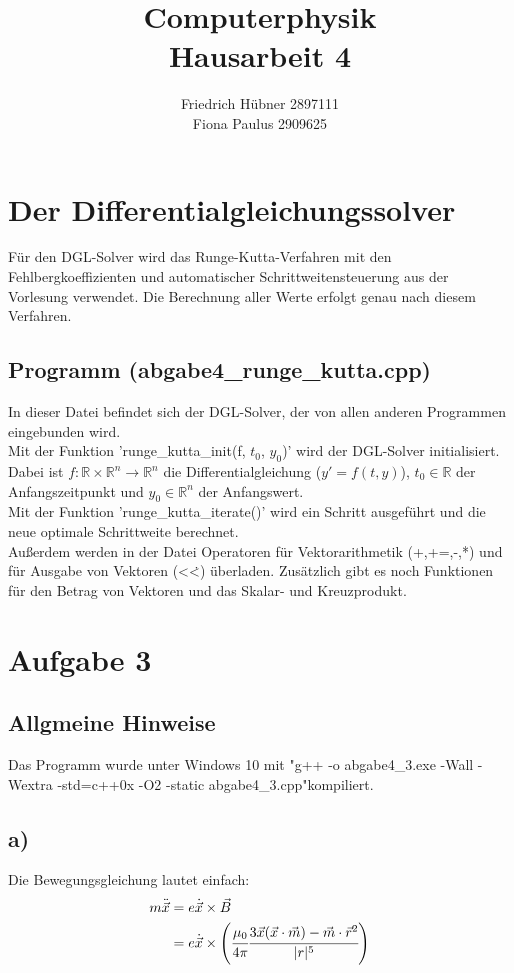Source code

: \documentclass{scrreprt}
\author{Friedrich Hübner 2897111\\
Fiona Paulus 2909625}
\title{Computerphysik\\Hausarbeit 4}
\begin{document}
\maketitle
\newpage

\chapter*{Der Differentialgleichungssolver}
Für den DGL-Solver wird das Runge-Kutta-Verfahren mit den Fehlbergkoeffizienten und automatischer Schrittweitensteuerung aus der Vorlesung verwendet. Die Berechnung aller Werte erfolgt genau nach diesem Verfahren.

\section*{Programm (abgabe4\_runge\_kutta.cpp)}
In dieser Datei befindet sich der DGL-Solver, der von allen anderen Programmen eingebunden wird.\\

Mit der Funktion 'runge\_kutta\_init(f, $t_0$, $y_0$)' wird der DGL-Solver initialisiert. Dabei ist $f: \mathbb{R} \times \mathbb{R}^n \to \mathbb{R}^n$ die Differentialgleichung ($y' = f(t,y)$), $t_0 \in \mathbb{R}$ der Anfangszeitpunkt und $y_0 \in \mathbb{R}^n$ der Anfangswert.\\

Mit der Funktion 'runge\_kutta\_iterate()' wird ein Schritt ausgeführt und die neue optimale Schrittweite berechnet.\\

Außerdem werden in der Datei Operatoren für Vektorarithmetik (+,+=,-,*) und für Ausgabe von Vektoren (<\.<) überladen. Zusätzlich gibt es noch Funktionen für den Betrag von Vektoren und das Skalar- und Kreuzprodukt.  

\chapter*{Aufgabe 3}
\section*{Allgmeine Hinweise}
Das Programm wurde unter Windows 10 mit "g++ -o abgabe4\_3.exe -Wall -Wextra -std=c++0x -O2 -static abgabe4\_3.cpp"\;kompiliert.

\section*{a)}
Die Bewegungsgleichung lautet einfach:
\begin{align}
m\ddot{\vec{x}} &= e\dot{\vec{x}} \times \vec{B}\\
				&= e\dot{\vec{x}} \times \left(\cfrac{\mu_0}{4\pi}\cfrac{3\vec{x}(\vec{x} \cdot \vec{m}) - \vec{m}\cdot\vec{r}^2}{|r|^5}\right)  
\end{align}
\end{document}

——————————

Task prompt: Each line holding "chapter" should be copied from the material above.

Your response:
\chapter*{Der Differentialgleichungssolver}
\chapter*{Aufgabe 3}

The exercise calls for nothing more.